# 29 Gallon Iquitos Vents Build



## MasterOogway (Mar 22, 2011)

This was my first dart frog build in many years. I had a couple D. auratus a while back, then ended up moving a few months later and got rid of my entire reptile/amphib collection (sadface), but now that I'm a bit more settled, this summer I really wanted to get back into the dart frog hobby. I had a 29 gallon tank that was a failed reef tank project, so I cleaned it out and it is now the home of 3 Iquitos vents, sent from the nice people at Herpetologic. This was my first build like this in a while so it was a little rough in places, re-learning some things as I went. Next build should go much smoother, and end up looking a little better than this one did, but on the whole, I'm pleased with the way everything came out. The frogs seem to be enjoying it immensely as well, chirping and calling the second day they were in the setup.

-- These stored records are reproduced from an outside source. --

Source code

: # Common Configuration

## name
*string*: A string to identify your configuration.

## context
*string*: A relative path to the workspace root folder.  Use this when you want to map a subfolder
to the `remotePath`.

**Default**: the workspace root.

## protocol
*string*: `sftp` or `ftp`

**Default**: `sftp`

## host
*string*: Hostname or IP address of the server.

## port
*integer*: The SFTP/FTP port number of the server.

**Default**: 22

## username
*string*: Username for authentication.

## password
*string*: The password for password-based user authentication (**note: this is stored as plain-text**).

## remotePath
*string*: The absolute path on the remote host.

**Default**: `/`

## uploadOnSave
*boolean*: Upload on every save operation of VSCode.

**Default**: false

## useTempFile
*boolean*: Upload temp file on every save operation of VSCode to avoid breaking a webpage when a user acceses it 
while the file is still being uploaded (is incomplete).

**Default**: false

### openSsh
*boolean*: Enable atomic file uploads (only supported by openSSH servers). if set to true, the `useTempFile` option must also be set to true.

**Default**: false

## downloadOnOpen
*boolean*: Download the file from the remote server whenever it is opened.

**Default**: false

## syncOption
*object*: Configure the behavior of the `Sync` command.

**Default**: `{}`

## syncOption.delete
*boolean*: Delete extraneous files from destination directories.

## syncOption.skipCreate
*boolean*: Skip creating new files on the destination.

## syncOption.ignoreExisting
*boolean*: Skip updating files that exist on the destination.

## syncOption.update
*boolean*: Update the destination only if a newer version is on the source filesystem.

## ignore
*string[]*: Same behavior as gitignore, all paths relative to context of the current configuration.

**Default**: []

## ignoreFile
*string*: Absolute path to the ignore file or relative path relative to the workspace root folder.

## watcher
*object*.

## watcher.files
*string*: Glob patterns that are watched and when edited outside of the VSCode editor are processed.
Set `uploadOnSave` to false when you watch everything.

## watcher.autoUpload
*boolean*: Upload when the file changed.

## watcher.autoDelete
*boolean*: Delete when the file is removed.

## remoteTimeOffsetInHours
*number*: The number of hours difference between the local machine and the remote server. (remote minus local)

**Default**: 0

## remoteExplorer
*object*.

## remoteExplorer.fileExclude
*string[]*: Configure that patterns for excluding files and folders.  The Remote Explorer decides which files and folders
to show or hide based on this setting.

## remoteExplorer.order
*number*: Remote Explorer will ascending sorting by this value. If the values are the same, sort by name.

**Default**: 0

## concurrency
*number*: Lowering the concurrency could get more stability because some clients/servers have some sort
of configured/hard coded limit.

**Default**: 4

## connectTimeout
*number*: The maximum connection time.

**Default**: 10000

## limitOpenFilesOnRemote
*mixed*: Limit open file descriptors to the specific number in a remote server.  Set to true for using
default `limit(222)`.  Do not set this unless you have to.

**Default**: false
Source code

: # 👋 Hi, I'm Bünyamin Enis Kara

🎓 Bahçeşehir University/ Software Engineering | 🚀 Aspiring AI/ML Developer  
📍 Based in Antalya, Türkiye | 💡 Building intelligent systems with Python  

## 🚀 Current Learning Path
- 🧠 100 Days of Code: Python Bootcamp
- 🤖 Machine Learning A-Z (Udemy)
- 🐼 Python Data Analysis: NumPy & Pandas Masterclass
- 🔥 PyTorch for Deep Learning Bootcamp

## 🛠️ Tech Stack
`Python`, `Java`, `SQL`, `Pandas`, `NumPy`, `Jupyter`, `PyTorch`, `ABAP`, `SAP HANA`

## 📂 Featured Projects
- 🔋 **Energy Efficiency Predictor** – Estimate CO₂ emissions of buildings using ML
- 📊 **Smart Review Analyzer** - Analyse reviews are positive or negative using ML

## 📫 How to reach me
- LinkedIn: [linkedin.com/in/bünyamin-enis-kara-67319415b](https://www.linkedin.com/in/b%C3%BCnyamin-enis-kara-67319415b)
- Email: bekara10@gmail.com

Started with a great stuff background. I didn't use any driftwood in this setup. I considered it, but I didn't have any good pieces, and to be honest, I just didn't want to mess with it. Next time I will though. 










Two of my fuzzy helpers on the back deck. 










This was the beginnings of the waterfall I wanted to build. Its a slow trickling type, I didn't want a gushing flow down it. It came out alright, and I just made a "cap/lid" for it out of GS foam, insulated the edges with moss so nothing can get into it. 










Hole to set water pump in. Easy access with the "lid" off. 










Carving out the waterfall. It ends up coming down a couple paths, and pooling in a few places as well. I like how it ended up turning out. 

I missed taking pictures of the rest of the setup process, just got too busy. But, frogs showed up about 3 days ago!










Beautiful froglets from Herpetologic! Barbara was wonderful to deal with, even though we had to work around Hurricane Irene to get them all the way up to Alaska. 



















Hanging out in the new setup, right next to the tillandsia.



















The finished setup! Someday soon here I'll wipe down the front and get a better picture of the whole thing. 

Comments, thoughts, criticisms appreciated! Bear in mind, this is my first real dart frog setup, so its not perfect, but it came out alright!


----------



## ocellaris123 (Jun 13, 2011)

looks really good. What do you have growing on the cocoa hut; Java moss?


----------



## MasterOogway (Mar 22, 2011)

Its actually the side of the waterfall  but yeah, just some java moss I yanked from one of my planted fish tanks. There's probably 3-5 different species of locally collected moss in there, along with a few other Alaskan native plants.


----------



## MasterOogway (Mar 22, 2011)

Some more pictures: 









Left side:









Right Side:









Full tank shot, It's super jungly right now, but the frogs seem to really like it, so that's the way its going to stay. 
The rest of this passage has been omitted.